How do you protect against SQL injection?
We use PDO prepared statements everywhere. This means the SQL query and the user input are sent to the database separately. The database treats the input as data, never as code. So even if someone types SQL commands, they won't run.
How does login and authentication work?
When a user logs in, we check their email in the database. If found, we compare the password they typed with the hashed password using password_verify(). If it matches, we save their ID, name, and role in the session. Every protected page calls requireRole() to check if the session has the right role.
What is CSRF and how do you prevent it?
CSRF stands for Cross-Site Request Forgery. It's when a bad website tricks your browser into sending a request to our app (like deleting something). We prevent it by putting a secret token in every form. When the form is submitted, we check if the token matches. If it doesn't, we reject the request.

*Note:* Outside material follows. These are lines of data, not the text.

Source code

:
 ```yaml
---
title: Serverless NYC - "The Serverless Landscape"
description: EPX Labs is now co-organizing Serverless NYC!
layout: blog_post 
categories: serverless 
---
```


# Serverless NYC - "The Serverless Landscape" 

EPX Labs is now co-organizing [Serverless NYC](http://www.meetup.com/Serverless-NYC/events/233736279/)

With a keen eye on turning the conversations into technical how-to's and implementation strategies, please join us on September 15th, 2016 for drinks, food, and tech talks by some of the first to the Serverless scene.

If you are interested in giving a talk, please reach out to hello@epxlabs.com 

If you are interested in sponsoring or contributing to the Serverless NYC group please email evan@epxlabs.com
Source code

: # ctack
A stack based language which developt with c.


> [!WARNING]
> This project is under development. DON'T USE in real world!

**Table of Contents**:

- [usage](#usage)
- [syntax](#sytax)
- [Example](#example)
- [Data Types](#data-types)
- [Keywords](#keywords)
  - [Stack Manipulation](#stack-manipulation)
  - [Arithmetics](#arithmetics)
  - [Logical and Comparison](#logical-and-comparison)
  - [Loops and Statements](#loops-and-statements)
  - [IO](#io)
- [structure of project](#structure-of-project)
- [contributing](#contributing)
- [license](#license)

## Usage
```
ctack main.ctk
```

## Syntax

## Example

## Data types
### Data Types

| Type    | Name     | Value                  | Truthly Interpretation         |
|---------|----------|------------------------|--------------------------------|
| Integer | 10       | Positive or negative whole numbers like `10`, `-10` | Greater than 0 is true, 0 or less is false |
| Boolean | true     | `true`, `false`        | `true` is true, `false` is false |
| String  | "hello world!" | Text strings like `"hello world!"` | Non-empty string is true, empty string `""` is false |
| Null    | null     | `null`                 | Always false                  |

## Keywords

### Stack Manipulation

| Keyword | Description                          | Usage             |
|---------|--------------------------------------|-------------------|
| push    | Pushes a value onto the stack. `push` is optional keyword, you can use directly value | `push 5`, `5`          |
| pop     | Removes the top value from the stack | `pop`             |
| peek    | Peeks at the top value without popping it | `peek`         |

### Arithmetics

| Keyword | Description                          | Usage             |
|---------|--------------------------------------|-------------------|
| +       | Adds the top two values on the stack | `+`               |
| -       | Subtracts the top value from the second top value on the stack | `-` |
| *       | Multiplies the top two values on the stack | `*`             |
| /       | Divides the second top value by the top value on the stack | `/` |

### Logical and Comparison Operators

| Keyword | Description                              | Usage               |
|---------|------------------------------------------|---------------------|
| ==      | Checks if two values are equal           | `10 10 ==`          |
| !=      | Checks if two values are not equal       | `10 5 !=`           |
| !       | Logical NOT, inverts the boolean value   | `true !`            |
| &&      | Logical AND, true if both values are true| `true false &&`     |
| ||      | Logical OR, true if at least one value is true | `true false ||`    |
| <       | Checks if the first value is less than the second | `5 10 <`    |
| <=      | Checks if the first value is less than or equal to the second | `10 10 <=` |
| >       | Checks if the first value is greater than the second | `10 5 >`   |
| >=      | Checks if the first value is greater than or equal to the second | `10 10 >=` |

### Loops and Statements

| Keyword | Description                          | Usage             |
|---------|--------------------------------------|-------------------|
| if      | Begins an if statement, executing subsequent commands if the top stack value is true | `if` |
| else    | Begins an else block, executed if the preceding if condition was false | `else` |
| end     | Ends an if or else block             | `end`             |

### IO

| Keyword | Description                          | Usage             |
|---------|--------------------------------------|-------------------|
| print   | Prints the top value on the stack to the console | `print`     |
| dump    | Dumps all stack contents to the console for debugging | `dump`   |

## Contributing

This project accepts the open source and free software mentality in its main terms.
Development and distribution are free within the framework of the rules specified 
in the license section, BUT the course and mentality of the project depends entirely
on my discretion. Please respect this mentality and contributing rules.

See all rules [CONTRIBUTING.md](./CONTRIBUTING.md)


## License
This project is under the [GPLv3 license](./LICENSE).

Why do you store all user roles in one table?
All roles share the same fields (name, email, phone, password). Using separate tables would mean repeating the same columns three times. A single table with a role column is cleaner and easier to manage. We filter by role when needed.
How does the public tracking page work without login?
The tracking page doesn't call requireLogin(), so anyone can use it. The user enters a tracking ID like SWF-0001, we convert it to a number, and look it up in the database. We only show safe information — no private details like customer email or phone.
What makes your UI responsive?
We use Tailwind CSS utility classes like md:grid-cols-2 and flex-wrap. These make the layout adapt to different screen sizes. On mobile, things stack vertically. On desktop, they sit side by side. The navbar also has a hamburger menu for small screens.
What would you add if you had more time?
Real GPS tracking with a map, email notifications using PHPMailer, a real payment gateway like Stripe, image upload for package photos, and an API for mobile app integration.